Spruce forest, ferns, fog, Catskill Mountains. – Thomas Teich

Teich_Thomas Spruce forest, ferns, fog

©Thomas Teich, Spruce forest, ferns, fog

 

Eerily silent is a good way to describe this place during the making of this picture. I visit this little known section of the Catskill Forest Preserve fairly often and have made good photographs here. On this particular early October afternoon, thick fog formed by morning rain literally enveloped the entire mountainside and cast a hush of silence over the land. That kind of prolonged silence has an amazing effect on me. It stops time. Or at least my perception of time. After I made this exposure, I checked my watch and was stunned to find that it was nearly 5 pm. I had arrived, what seemed like moments ago, shortly after lunch! Such is the calming power of the forest on the human mind. The winding course of autumn ferns had brought me to this cathedral-like stand of spruce. With my 8×10 camera positioned with a wide-angle lens, the exposure using an aperture of f/90 to render the entire image sharply was nearly 10 minutes! Luckily there was absolutely no wind to move the ferns or tree branches. This same lack of wind was responsible for the incredible silence as well. To me, this gentle image gives peace but it also evokes a sense of mystery as my eye is lead on and on into the silence and the fog.

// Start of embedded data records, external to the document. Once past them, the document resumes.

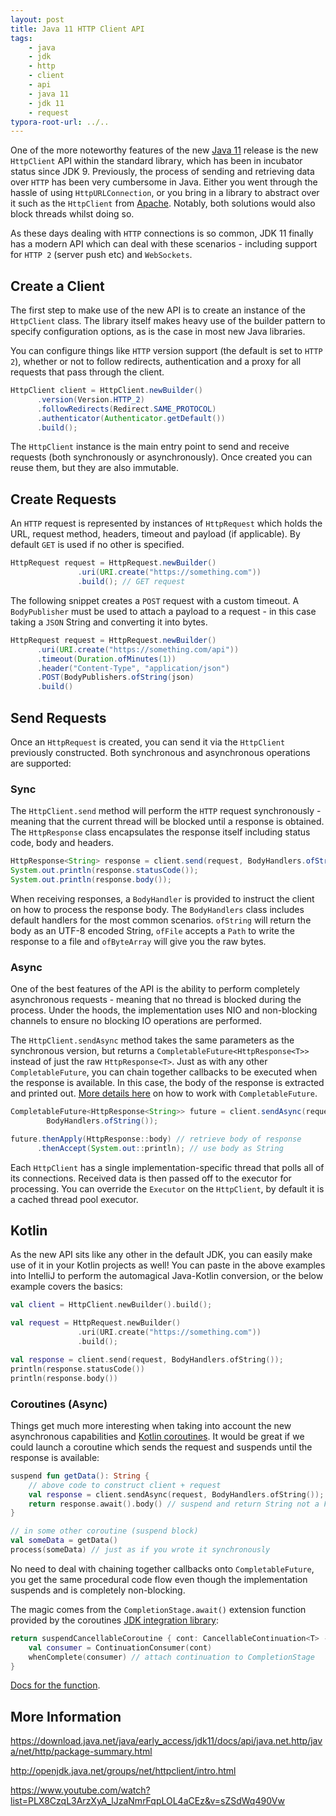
 ```yaml
---
layout: post
title: Java 11 HTTP Client API
tags:
    - java
    - jdk
    - http
    - client
    - api
    - java 11
    - jdk 11
    - request
typora-root-url: ../..
---
```


One of the more noteworthy features of the new [Java 11](http://jdk.java.net/11/) release is the new `HttpClient` API within the standard library, which has been in incubator status since JDK 9. Previously, the process of sending and retrieving data over `HTTP` has been very cumbersome in Java. Either you went through the hassle of using `HttpURLConnection`, or you bring in a library to abstract over it such as the `HttpClient` from [Apache](http://hc.apache.org/index.html). Notably, both solutions would also block threads whilst doing so.

As these days dealing with `HTTP` connections is so common, JDK 11 finally has a modern API which can deal with these scenarios - including support for `HTTP 2` (server push etc) and `WebSockets`.

## Create a Client

The first step to make use of the new API is to create an instance of the `HttpClient` class. The library itself makes heavy use of the builder pattern to specify configuration options, as is the case in most new Java libraries.

You can configure things like `HTTP` version support (the default is set to `HTTP 2`), whether or not to follow redirects, authentication and a proxy for all requests that pass through the client.

```java
HttpClient client = HttpClient.newBuilder()
      .version(Version.HTTP_2)
      .followRedirects(Redirect.SAME_PROTOCOL)
      .authenticator(Authenticator.getDefault())
      .build();
```

The `HttpClient` instance is the main entry point to send and receive requests (both synchronously or asynchronously). Once created you can reuse them, but they are also immutable.

## Create Requests

An `HTTP` request is represented by instances of `HttpRequest` which holds the URL, request method, headers, timeout and payload (if applicable). By default `GET` is used if no other is specified.

```java
HttpRequest request = HttpRequest.newBuilder()
               .uri(URI.create("https://something.com"))
               .build(); // GET request
```

The following snippet creates a `POST` request with a custom timeout. A `BodyPublisher` must be used to attach a payload to a request - in this case taking a `JSON` String and converting it into bytes.

```java
HttpRequest request = HttpRequest.newBuilder()
      .uri(URI.create("https://something.com/api"))
      .timeout(Duration.ofMinutes(1))
      .header("Content-Type", "application/json")
      .POST(BodyPublishers.ofString(json)
      .build()
```

## Send Requests

Once an `HttpRequest` is created, you can send it via the `HttpClient` previously constructed. Both synchronous and asynchronous operations are supported:

### Sync

The `HttpClient.send` method will perform the `HTTP` request synchronously - meaning that the current thread will be blocked until a response is obtained. The `HttpResponse` class encapsulates the response itself including status code, body and headers.

```java
HttpResponse<String> response = client.send(request, BodyHandlers.ofString());
System.out.println(response.statusCode());
System.out.println(response.body());
```

When receiving responses, a `BodyHandler` is provided to instruct the client on how to process the response body. The `BodyHandlers` class includes default handlers for the most common scenarios. `ofString` will return the body as an UTF-8 encoded String, `ofFile` accepts a `Path` to write the response to a file and `ofByteArray` will give you the raw bytes.

### Async

One of the best features of the API is the ability to perform completely asynchronous requests - meaning that no thread is blocked during the process. Under the hoods, the implementation uses NIO and non-blocking channels to ensure no blocking IO operations are performed.

The `HttpClient.sendAsync` method takes the same parameters as the synchronous version, but returns a `CompletableFuture<HttpResponse<T>>` instead of just the raw `HttpResponse<T>`. Just as with any other `CompletableFuture`, you can chain together callbacks to be executed when the response is available. In this case, the body of the response is extracted and printed out. [More details here](https://www.callicoder.com/java-8-completablefuture-tutorial/) on how to work with `CompletableFuture`.

```java
CompletableFuture<HttpResponse<String>> future = client.sendAsync(request,
        BodyHandlers.ofString());

future.thenApply(HttpResponse::body) // retrieve body of response
      .thenAccept(System.out::println); // use body as String
```

Each `HttpClient` has a single implementation-specific thread that polls all of its connections. Received data is then passed off to the executor for processing. You can override the `Executor` on the `HttpClient`, by default it is a cached thread pool executor.

## Kotlin

As the new API sits like any other in the default JDK, you can easily make use of it in your Kotlin projects as well! You can paste in the above examples into IntelliJ to perform the automagical Java-Kotlin conversion, or the below example covers the basics:

```kotlin
val client = HttpClient.newBuilder().build();

val request = HttpRequest.newBuilder()
               .uri(URI.create("https://something.com"))
               .build();

val response = client.send(request, BodyHandlers.ofString());
println(response.statusCode())
println(response.body())
```

### Coroutines (Async)

Things get much more interesting when taking into account the new asynchronous capabilities and [Kotlin coroutines](https://github.com/Kotlin/kotlinx.coroutines/blob/master/coroutines-guide.md). It would be great if we could launch a coroutine which sends the request and suspends until the response is available:

```kotlin
suspend fun getData(): String {
    // above code to construct client + request
    val response = client.sendAsync(request, BodyHandlers.ofString());
    return response.await().body() // suspend and return String not a Future
}

// in some other coroutine (suspend block)
val someData = getData()
process(someData) // just as if you wrote it synchronously
```

No need to deal with chaining together callbacks onto `CompletableFuture`, you get the same procedural code flow even though the implementation suspends and is completely non-blocking.

The magic comes from the `CompletionStage.await()` extension function provided by the coroutines [JDK integration library](https://github.com/Kotlin/kotlinx.coroutines/blob/master/integration/kotlinx-coroutines-jdk8/README.md):

```kotlin
return suspendCancellableCoroutine { cont: CancellableContinuation<T> ->
    val consumer = ContinuationConsumer(cont)
    whenComplete(consumer) // attach continuation to CompletionStage
}
```

[Docs for the function](https://kotlin.github.io/kotlinx.coroutines/kotlinx-coroutines-jdk8/kotlinx.coroutines.experimental.future/java.util.concurrent.-completion-stage/await.html).

## More Information

<https://download.java.net/java/early_access/jdk11/docs/api/java.net.http/java/net/http/package-summary.html>

<http://openjdk.java.net/groups/net/httpclient/intro.html>

<https://www.youtube.com/watch?list=PLX8CzqL3ArzXyA_lJzaNmrFqpLOL4aCEz&v=sZSdWq490Vw>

Thomas Teich is an award-winning fine art landscape photographer and naturalist born and raised in New York’s Hudson Valley. At the age of eighteen Tom began photographing with a 4 x 5 inch view camera that belonged to his great uncle, a talented amateur photographer. Visit website!

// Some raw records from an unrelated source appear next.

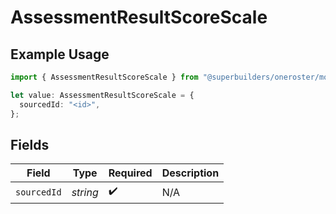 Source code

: # AssessmentResultScoreScale

## Example Usage

```typescript
import { AssessmentResultScoreScale } from "@superbuilders/oneroster/models/components";

let value: AssessmentResultScoreScale = {
  sourcedId: "<id>",
};
```

## Fields

| Field              | Type               | Required           | Description        |
| ------------------ | ------------------ | ------------------ | ------------------ |
| `sourcedId`        | *string*           | :heavy_check_mark: | N/A                |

Spruce forest, snow, sunset, Escarpment Trail – Thomas Teich

Teich-Thomas Spruce forest, snow, sunset, Escarpment trail

©Thomas Teich, Spruce forest, snow, sunset, Escarpment trail

 

This image was the last one made on a magnificent winter day in the northern Catskills. A friend and I snowshoed the Escarpment Trail from North Lake to North Point the day after a snowstorm and made many images in the forests and along the dramatic cliff edges overlooking the Hudson River Valley.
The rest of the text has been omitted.